In February 2019 a new GEDCOM file import feature became available that allows the import of profiles which didn’t exist before on Geni. Only a few generations of a tree are imported at a time, continuing only on branches where there are no matches to existing profiles on Geni.

Data from public records and family trees can also be imported from 13 supported web sites using an independently developed semi-automatic tool called SmartCopy, which is based on web scraping. Families are imported one at a time; the user can manually edit or verify the information before importing, and also choose between adding the information to existing profiles or creating new profiles. SmartCopy includes a consistency check feature that warns when data may be unreasonable. The user must ask for full access to the tool. SmartCopy is a third-party open source web browser extension that has been available since 2015.

===DNA information===
Lists can be compiled of profiles that are expected to have the same haplogroup as a specific profile, since they are related on a strict male line or female line.

Genealogical DNA test results (autosomal tests, YDNA tests and MtDNA tests) can be imported from various test sites. The haplogroup of the test person is indicated and propagated in the family tree to all profiles that are expected to share it. Lists of tested people matching the DNA are presented.

===Automated consistency checking===
A serious problem with online family trees is the inappropriate propagation of information from one ancestor or family line to another. This can happen if users make incorrect identifications between ancestors and others in the tree already. This can lead to strange results such as people born after their mothers have died or when their supposed parents were still small children. In 2019 Geni introduced automated consistency checking which alerts users to 28 types of such problems.

==Reception==

By 2008, Geni was the chief website operating on the "one great family" collaborative model (now commonly known as "collaborative genealogy"), seen as the next step for genealogy in the digital era.
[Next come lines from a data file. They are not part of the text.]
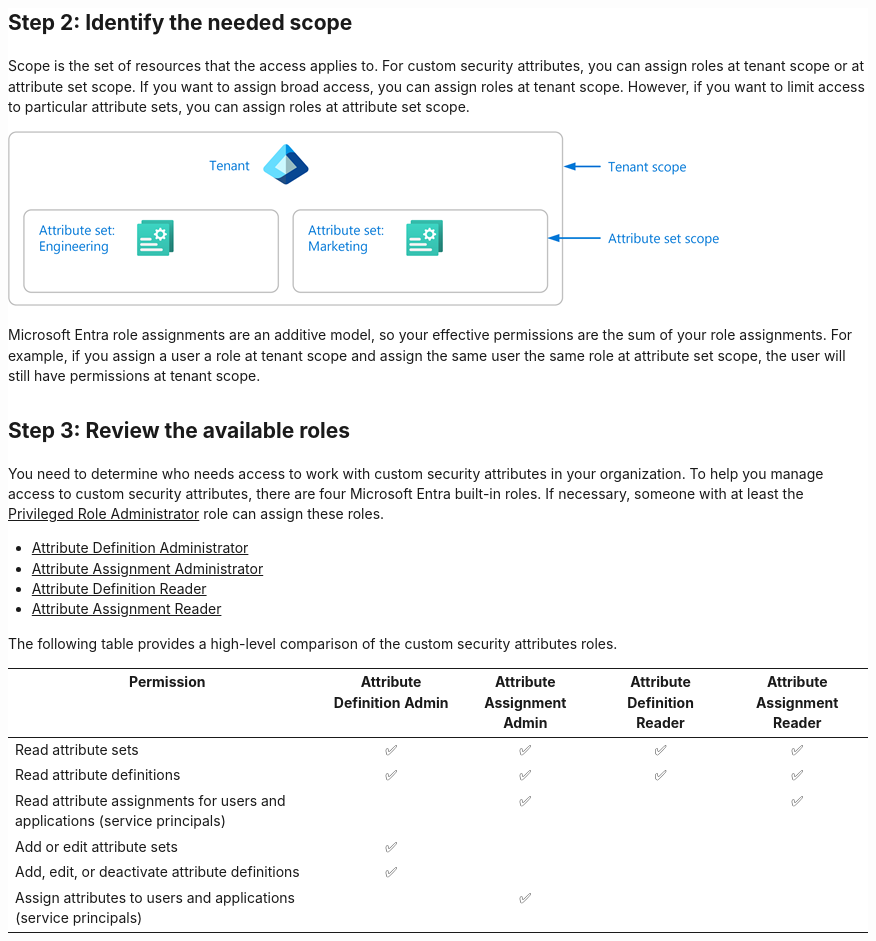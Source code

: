 ## Step 2: Identify the needed scope

Scope is the set of resources that the access applies to. For custom security attributes, you can assign roles at tenant scope or at attribute set scope. If you want to assign broad access, you can assign roles at tenant scope. However, if you want to limit access to particular attribute sets, you can assign roles at attribute set scope.

![Diagram showing tenant scope and attribute set scope.](./media/custom-security-attributes-manage/scope-tenant-attribute-set.png)

Microsoft Entra role assignments are an additive model, so your effective permissions are the sum of your role assignments. For example, if you assign a user a role at tenant scope and assign the same user the same role at attribute set scope, the user will still have permissions at tenant scope.

## Step 3: Review the available roles

You need to determine who needs access to work with custom security attributes in your organization. To help you manage access to custom security attributes, there are four Microsoft Entra built-in roles. If necessary, someone with at least the [Privileged Role Administrator](/entra/identity/role-based-access-control/permissions-reference#privileged-role-administrator) role can assign these roles.

- [Attribute Definition Administrator](~/identity/role-based-access-control/permissions-reference.md#attribute-definition-administrator)
- [Attribute Assignment Administrator](~/identity/role-based-access-control/permissions-reference.md#attribute-assignment-administrator)
- [Attribute Definition Reader](~/identity/role-based-access-control/permissions-reference.md#attribute-definition-reader)
- [Attribute Assignment Reader](~/identity/role-based-access-control/permissions-reference.md#attribute-assignment-reader)

The following table provides a high-level comparison of the custom security attributes roles.

| Permission | Attribute Definition Admin | Attribute Assignment Admin | Attribute Definition Reader | Attribute Assignment Reader |
| --- | :---: | :---: | :---: | :---: |
| Read attribute sets | :white_check_mark: | :white_check_mark: | :white_check_mark: | :white_check_mark: |
| Read attribute definitions | :white_check_mark: | :white_check_mark: | :white_check_mark: | :white_check_mark: |
| Read attribute assignments for users and applications (service principals) |  | :white_check_mark: |  | :white_check_mark: |
| Add or edit attribute sets | :white_check_mark: |  |  |  |
| Add, edit, or deactivate attribute definitions | :white_check_mark: |  |  |  |
| Assign attributes to users and applications (service principals) |  | :white_check_mark: |  |  |
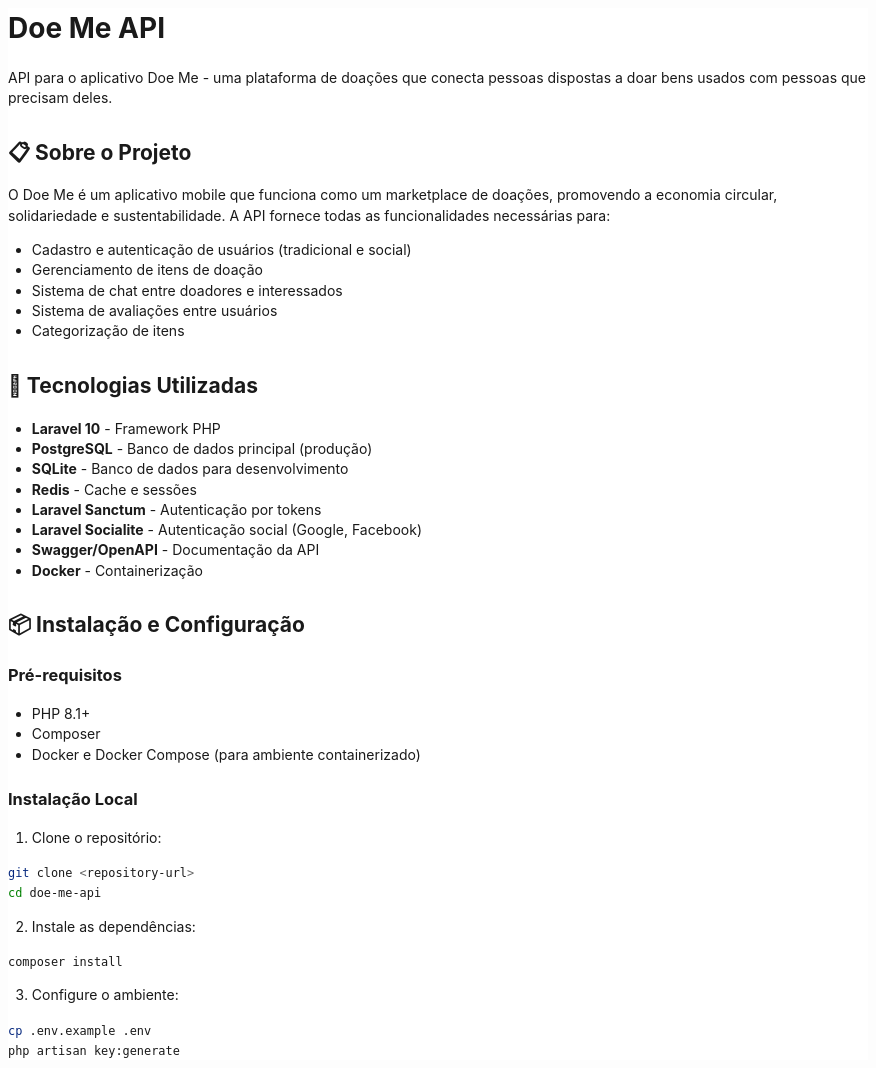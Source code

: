 # Doe Me API

API para o aplicativo Doe Me - uma plataforma de doações que conecta pessoas dispostas a doar bens usados com pessoas que precisam deles.

## 📋 Sobre o Projeto

O Doe Me é um aplicativo mobile que funciona como um marketplace de doações, promovendo a economia circular, solidariedade e sustentabilidade. A API fornece todas as funcionalidades necessárias para:

- Cadastro e autenticação de usuários (tradicional e social)
- Gerenciamento de itens de doação
- Sistema de chat entre doadores e interessados
- Sistema de avaliações entre usuários
- Categorização de itens

## 🚀 Tecnologias Utilizadas

- **Laravel 10** - Framework PHP
- **PostgreSQL** - Banco de dados principal (produção)
- **SQLite** - Banco de dados para desenvolvimento
- **Redis** - Cache e sessões
- **Laravel Sanctum** - Autenticação por tokens
- **Laravel Socialite** - Autenticação social (Google, Facebook)
- **Swagger/OpenAPI** - Documentação da API
- **Docker** - Containerização

## 📦 Instalação e Configuração

### Pré-requisitos

- PHP 8.1+
- Composer
- Docker e Docker Compose (para ambiente containerizado)

### Instalação Local

1. Clone o repositório:
```bash
git clone <repository-url>
cd doe-me-api
```

2. Instale as dependências:
```bash
composer install
```

3. Configure o ambiente:
```bash
cp .env.example .env
php artisan key:generate
```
Geni's model has been described as a new collaborative, resource-sharing alternative to the "corporate for-profit model" of genealogy research.

Scientists and academics have used Geni for genetic, anthropological, and sociological research. Due to its size and geographic spread, Geni has been cited as a "key social media website" by researchers. Educators have used Geni's visual and social media attributes as a way to get students interested in family history. Author A. J. Jacobs used Geni extensively for his 2017 book It's All Relative: Adventures Up and Down the World's Family Tree and partnered with the company to host his 2015 "Global Family Reunion."

In 2017, a multinational team of scientists led by Yaniv Erlich used 86 million publicly available profiles from Geni, of which 13 million were connected into a single family tree, to study the structure of historical populations over the past 600 years, mostly from Western Europe and the United States. Their findings, published in Science, were used to analyze the genetics of longevity and familial dispersion.

Much like Wikipedia and other wikis, Geni was criticized in early years over users not citing sources, leading the site's staff and power users to push the community to use more documentation. As Geni profiles and projects have become more documented, Geni has been cited in academic journals, though some critics remain concerned about the accuracy of collaborative trees as a whole.